Here's a simplified version of the script from the gist (removing the ENV conditionals for clarity):

class Superclass
  define_method :regex do
    /^(\d)$/
  end
end

class Subclass < Superclass
  def self.override(name)
    define_method(name) { super() }
  end

  override(:regex) { :foo }
end

puts "Subclass.new.regex returns a regular expression object:"
puts Subclass.new.regex.inspect
puts
puts "String#match(regex) returns a MatchData object:"
puts "8".match(/^(\d)$/).inspect
puts
puts "But somehow, when I combine these, I get the value passed to the override block:"
puts "8".match(Subclass.new.regex).inspect
puts
puts "Unless I add a tap block that does nothing:"
puts "8".match(Subclass.new.regex.tap { |s| }).inspect


And the output:

 ruby --version
ruby 1.9.3p327 (2012-11-10 revision 37606) [x86_64-darwin11.4.0]
 ruby foo.rb 
Subclass.new.regex returns a regular expression object:
/^(\d)$/

String#match(regex) returns a MatchData object:
#<MatchData "8" 1:"8">

But somehow, when I combine these, I get the value passed to the override block:
:foo

Unless I add a tap block that does nothing:
#<MatchData "8" 1:"8">

I can't even wrap my head around this behavior, it's so bizarre.  It appears to be fixed in 2.0.

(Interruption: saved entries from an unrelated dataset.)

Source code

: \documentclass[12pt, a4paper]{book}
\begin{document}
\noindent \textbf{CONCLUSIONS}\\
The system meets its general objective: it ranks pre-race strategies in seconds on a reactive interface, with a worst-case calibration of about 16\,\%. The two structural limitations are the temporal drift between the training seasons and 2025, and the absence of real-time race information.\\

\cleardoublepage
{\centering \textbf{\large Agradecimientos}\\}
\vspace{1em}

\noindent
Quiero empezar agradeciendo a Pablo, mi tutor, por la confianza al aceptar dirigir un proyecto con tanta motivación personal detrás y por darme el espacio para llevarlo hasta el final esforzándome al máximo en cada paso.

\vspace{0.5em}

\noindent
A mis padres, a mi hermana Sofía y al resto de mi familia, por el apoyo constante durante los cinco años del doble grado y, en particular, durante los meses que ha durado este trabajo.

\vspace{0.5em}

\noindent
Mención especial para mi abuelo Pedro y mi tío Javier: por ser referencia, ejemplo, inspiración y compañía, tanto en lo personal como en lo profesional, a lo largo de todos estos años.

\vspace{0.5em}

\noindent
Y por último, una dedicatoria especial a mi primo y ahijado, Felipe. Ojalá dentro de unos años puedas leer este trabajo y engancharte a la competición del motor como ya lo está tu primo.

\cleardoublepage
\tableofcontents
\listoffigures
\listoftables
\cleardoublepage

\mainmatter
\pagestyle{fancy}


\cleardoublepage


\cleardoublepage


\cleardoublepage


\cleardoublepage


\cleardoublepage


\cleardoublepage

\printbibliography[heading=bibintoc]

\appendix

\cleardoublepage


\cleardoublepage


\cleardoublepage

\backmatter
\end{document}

It's also a heisenbug -- the act of trying to inspect things using the `tap` block or `set_trace_func` causes the bug to go away.

I'd love to see this fixed in a future 1.9.3 patch release.  More than that, I'm extremely curious what's causing this; it seems to violate my mental model of how ruby works so thoroughly!